I would like to see the two aspects of marriage (social contract and covenant) wholly removed from each other. Frankly, our current model smacks of clericalism.
Why not have a model not unlike what is used in The Netherlands, where a couple would have a civil ceremony (to satisfy the legal requirements) and then a church ceremony (should they choose). I think it would also protect churches who choose not to marry homosexual couples.

Kenny said...

John - The thing being missed in your analysis is that what creates the legal problems with divorce is that there are already legal aspects to marriage. If there weren't legal aspects to marriage, there wouldn't be legal aspects to divorce. Why? Two items: join assets, and joint custody of children. These sorts of things must be established by contract, and the contract must specify under what circumstances (if any) it can be dissolved and, if it is dissolved, what happens to any property or children. Right now, people can write pre-nuptial agreements, but, by and large, marriage is a one-size-fits-all legal institution.

In my particular version of libertarian utopia, civil marriage would be effected by signing a contract. The state might draw up a generic 'secular marriage' contract template, and religious and other groups would be free to draw up their own templates based on their understandings of, e.g., the conditions for permissible divorce, and couples could customize the contracts as they saw fit to establish the terms for their marriage they chose. The state would still have to play arbiter in contractual disputes on a regular basis, but every good libertarian acknowledges that we need the state for that purpose.

John B said...

I know a clergy couple who did exactly what Bass Player's Wife suggests. They went to a Justice of the Peace and were legally married. Then they had a completely separate ceremony at the church were the consecrated their vows before God and their friends.

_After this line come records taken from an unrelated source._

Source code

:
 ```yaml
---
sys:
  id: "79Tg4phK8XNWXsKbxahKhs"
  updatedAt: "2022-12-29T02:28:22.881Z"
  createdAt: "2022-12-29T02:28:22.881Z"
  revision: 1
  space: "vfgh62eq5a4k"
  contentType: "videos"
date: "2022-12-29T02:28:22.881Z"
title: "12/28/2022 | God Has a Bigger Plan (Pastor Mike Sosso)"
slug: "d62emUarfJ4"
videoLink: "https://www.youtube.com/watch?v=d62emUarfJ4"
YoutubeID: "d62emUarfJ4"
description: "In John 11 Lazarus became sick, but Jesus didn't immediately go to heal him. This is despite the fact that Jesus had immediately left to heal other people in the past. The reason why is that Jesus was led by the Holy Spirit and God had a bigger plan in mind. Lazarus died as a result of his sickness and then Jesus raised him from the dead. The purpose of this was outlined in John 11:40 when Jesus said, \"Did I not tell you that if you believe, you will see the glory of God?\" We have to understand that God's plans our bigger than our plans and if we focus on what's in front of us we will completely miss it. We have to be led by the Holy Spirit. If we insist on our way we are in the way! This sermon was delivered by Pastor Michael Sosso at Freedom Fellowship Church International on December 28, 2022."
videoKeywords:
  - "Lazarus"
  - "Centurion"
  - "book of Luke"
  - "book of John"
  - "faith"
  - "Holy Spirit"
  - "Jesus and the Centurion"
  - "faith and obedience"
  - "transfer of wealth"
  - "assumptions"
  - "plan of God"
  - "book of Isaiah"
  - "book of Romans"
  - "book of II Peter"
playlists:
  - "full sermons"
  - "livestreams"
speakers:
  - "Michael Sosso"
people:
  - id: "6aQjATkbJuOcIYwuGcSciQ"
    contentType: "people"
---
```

I always have couples sign their marriage licence at the rehearsal. That way the religious & the legal are separated. One of the things I hate about the way we do weddings is that I forced to be an agent of the state. I'm only concerned about being an agent of the Kingdom of God. So I'm all in favor of two ceremonies.

John said...

Yeah, I guess that we could have that Kenny. But I wouldn't like for myself for marriage to be reduced to only a prenuptual agreement.

Of course, the notion that one should marry for love is fairly new in human history, so a purely contractual arrangement would not be entirely alien to the human experience.

Kenny said...

Well, we wouldn't be reducing marriage. We'd just be reducing civil marriage, and the only difference between civil marriage now and in my picture is really that right now it's 'one size fits all', and it isn't neatly separated from religious marriage. But it's not like civil marriage, as such, is really any more than a contract.